= Task to complete =
Of all the lines in the records below, copy only those that contain the string "langsung".

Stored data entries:

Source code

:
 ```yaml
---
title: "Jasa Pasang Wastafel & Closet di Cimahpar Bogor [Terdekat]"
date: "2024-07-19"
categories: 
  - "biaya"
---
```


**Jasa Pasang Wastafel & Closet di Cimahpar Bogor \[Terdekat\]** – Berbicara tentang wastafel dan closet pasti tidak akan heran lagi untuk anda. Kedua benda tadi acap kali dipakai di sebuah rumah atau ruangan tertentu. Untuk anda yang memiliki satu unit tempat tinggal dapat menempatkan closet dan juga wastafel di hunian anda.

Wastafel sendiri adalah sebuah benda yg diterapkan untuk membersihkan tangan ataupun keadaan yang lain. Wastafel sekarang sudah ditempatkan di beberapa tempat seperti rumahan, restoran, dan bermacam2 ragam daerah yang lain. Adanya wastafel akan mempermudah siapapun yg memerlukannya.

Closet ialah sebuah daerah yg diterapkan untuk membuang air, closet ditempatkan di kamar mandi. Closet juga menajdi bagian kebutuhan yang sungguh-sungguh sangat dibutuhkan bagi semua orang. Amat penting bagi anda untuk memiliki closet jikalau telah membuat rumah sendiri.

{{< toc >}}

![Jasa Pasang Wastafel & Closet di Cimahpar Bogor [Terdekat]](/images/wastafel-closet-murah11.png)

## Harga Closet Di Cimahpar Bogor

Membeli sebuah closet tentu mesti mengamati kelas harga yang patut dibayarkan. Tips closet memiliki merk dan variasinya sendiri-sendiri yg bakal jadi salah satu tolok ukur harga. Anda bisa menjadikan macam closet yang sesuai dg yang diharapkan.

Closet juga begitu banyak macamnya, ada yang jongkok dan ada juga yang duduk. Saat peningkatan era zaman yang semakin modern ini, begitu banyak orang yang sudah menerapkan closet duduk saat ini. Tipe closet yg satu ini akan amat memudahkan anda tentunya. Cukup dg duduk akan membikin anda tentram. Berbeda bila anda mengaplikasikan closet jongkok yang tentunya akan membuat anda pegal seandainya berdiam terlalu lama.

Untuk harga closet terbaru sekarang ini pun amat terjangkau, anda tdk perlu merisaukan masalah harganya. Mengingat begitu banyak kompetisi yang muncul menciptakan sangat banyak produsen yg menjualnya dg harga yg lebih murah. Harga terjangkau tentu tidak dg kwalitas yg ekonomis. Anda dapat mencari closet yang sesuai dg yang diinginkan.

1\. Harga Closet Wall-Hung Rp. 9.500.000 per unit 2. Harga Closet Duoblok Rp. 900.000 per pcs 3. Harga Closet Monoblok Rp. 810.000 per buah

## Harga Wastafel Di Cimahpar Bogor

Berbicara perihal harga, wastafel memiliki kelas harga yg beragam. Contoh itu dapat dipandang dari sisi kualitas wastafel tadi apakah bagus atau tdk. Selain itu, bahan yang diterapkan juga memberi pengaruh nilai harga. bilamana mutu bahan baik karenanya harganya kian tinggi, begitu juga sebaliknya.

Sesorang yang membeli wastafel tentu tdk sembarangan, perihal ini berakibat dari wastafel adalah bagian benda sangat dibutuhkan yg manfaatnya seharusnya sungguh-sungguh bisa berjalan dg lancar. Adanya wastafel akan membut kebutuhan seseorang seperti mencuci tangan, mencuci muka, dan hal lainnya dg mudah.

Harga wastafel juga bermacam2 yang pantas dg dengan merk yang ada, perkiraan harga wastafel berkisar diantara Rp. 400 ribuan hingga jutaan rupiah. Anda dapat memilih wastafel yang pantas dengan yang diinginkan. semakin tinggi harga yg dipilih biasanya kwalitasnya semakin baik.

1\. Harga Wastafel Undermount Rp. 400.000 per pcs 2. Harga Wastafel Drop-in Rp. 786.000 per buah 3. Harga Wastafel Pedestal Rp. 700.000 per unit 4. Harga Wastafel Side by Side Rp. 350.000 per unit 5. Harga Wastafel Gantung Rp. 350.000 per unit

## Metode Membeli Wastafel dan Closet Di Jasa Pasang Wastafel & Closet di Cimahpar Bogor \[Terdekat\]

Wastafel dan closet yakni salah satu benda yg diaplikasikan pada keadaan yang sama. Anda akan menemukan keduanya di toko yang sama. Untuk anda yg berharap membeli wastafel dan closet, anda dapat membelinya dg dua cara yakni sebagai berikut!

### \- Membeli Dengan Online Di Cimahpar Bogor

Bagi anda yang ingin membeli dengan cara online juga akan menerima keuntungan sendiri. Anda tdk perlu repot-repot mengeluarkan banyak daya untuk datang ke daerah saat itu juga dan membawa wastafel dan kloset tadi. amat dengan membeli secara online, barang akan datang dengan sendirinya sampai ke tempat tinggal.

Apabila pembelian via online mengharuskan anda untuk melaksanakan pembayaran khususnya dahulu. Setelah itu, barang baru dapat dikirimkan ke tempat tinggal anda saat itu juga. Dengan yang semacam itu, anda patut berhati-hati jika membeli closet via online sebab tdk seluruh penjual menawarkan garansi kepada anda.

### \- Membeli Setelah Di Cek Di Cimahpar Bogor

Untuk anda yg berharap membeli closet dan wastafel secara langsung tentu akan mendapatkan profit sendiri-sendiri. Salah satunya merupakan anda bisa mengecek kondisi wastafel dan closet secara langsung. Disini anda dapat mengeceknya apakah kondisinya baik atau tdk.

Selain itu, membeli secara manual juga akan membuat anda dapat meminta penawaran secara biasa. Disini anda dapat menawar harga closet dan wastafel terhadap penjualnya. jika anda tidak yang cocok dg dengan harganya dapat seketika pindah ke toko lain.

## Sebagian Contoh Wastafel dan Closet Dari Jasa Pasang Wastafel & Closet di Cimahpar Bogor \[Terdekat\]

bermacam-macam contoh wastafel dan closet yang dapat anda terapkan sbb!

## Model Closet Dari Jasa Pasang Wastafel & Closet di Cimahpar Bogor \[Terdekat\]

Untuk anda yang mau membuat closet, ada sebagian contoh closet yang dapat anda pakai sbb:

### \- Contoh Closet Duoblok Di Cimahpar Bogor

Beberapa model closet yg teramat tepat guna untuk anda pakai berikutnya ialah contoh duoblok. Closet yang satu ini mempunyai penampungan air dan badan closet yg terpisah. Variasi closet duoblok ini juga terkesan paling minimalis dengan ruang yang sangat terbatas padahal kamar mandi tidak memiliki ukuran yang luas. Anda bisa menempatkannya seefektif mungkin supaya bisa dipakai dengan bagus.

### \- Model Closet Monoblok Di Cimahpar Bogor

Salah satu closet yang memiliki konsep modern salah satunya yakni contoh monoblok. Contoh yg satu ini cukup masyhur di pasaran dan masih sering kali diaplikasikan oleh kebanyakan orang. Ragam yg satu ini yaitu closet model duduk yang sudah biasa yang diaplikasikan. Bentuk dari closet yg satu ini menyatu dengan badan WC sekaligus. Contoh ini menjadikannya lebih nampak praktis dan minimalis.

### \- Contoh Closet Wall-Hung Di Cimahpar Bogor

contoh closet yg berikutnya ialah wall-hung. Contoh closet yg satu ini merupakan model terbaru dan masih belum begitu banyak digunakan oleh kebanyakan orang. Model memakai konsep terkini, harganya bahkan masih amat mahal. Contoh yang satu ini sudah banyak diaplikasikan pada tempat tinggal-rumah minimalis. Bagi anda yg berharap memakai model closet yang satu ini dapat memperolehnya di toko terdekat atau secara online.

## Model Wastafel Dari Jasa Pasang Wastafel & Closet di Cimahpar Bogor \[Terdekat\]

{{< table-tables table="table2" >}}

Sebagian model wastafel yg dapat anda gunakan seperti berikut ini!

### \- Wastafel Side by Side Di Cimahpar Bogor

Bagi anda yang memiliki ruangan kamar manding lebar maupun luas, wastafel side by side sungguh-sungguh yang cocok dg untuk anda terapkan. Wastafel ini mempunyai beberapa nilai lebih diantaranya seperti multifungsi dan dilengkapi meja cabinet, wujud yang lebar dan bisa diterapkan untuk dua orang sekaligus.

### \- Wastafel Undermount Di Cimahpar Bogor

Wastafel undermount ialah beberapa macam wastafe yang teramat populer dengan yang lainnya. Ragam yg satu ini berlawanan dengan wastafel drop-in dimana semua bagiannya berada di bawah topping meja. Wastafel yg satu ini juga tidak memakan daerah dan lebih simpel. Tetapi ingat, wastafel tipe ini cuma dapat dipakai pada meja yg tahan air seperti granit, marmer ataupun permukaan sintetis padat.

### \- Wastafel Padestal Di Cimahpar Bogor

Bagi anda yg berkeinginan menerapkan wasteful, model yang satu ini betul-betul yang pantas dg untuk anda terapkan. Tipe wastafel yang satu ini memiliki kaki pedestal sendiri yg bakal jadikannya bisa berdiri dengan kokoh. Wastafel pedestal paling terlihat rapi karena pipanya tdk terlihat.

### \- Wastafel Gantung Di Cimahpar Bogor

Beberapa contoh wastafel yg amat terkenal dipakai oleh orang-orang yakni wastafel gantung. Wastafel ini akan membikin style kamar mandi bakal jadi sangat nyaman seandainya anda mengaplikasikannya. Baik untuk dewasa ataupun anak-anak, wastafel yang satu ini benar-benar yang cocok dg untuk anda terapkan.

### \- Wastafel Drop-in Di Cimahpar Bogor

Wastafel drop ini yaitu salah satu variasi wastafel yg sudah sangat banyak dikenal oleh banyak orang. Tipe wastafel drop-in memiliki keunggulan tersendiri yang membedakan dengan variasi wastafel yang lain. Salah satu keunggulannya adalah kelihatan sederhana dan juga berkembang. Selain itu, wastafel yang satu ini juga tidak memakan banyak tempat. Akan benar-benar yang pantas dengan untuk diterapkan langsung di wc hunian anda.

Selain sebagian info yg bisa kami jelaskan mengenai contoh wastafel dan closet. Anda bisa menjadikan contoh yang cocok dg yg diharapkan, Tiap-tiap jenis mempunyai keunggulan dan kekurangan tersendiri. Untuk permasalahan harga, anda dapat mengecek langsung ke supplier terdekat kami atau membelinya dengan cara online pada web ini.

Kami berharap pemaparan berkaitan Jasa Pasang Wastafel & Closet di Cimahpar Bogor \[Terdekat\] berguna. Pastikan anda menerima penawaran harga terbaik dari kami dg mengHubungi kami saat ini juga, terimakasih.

= Answer to this task =
Untuk anda yg berharap membeli closet dan wastafel secara langsung tentu akan mendapatkan profit sendiri-sendiri. Salah satunya merupakan anda bisa mengecek kondisi wastafel dan closet secara langsung. Disini anda dapat mengeceknya apakah kondisinya baik atau tdk.
Wastafel drop ini yaitu salah satu variasi wastafel yg sudah sangat banyak dikenal oleh banyak orang. Tipe wastafel drop-in memiliki keunggulan tersendiri yang membedakan dengan variasi wastafel yang lain. Salah satu keunggulannya adalah kelihatan sederhana dan juga berkembang. Selain itu, wastafel yang satu ini juga tidak memakan banyak tempat. Akan benar-benar yang pantas dengan untuk diterapkan langsung di wc hunian anda.
Selain sebagian info yg bisa kami jelaskan mengenai contoh wastafel dan closet. Anda bisa menjadikan contoh yang cocok dg yg diharapkan, Tiap-tiap jenis mempunyai keunggulan dan kekurangan tersendiri. Untuk permasalahan harga, anda dapat mengecek langsung ke supplier terdekat kami atau membelinya dengan cara online pada web ini.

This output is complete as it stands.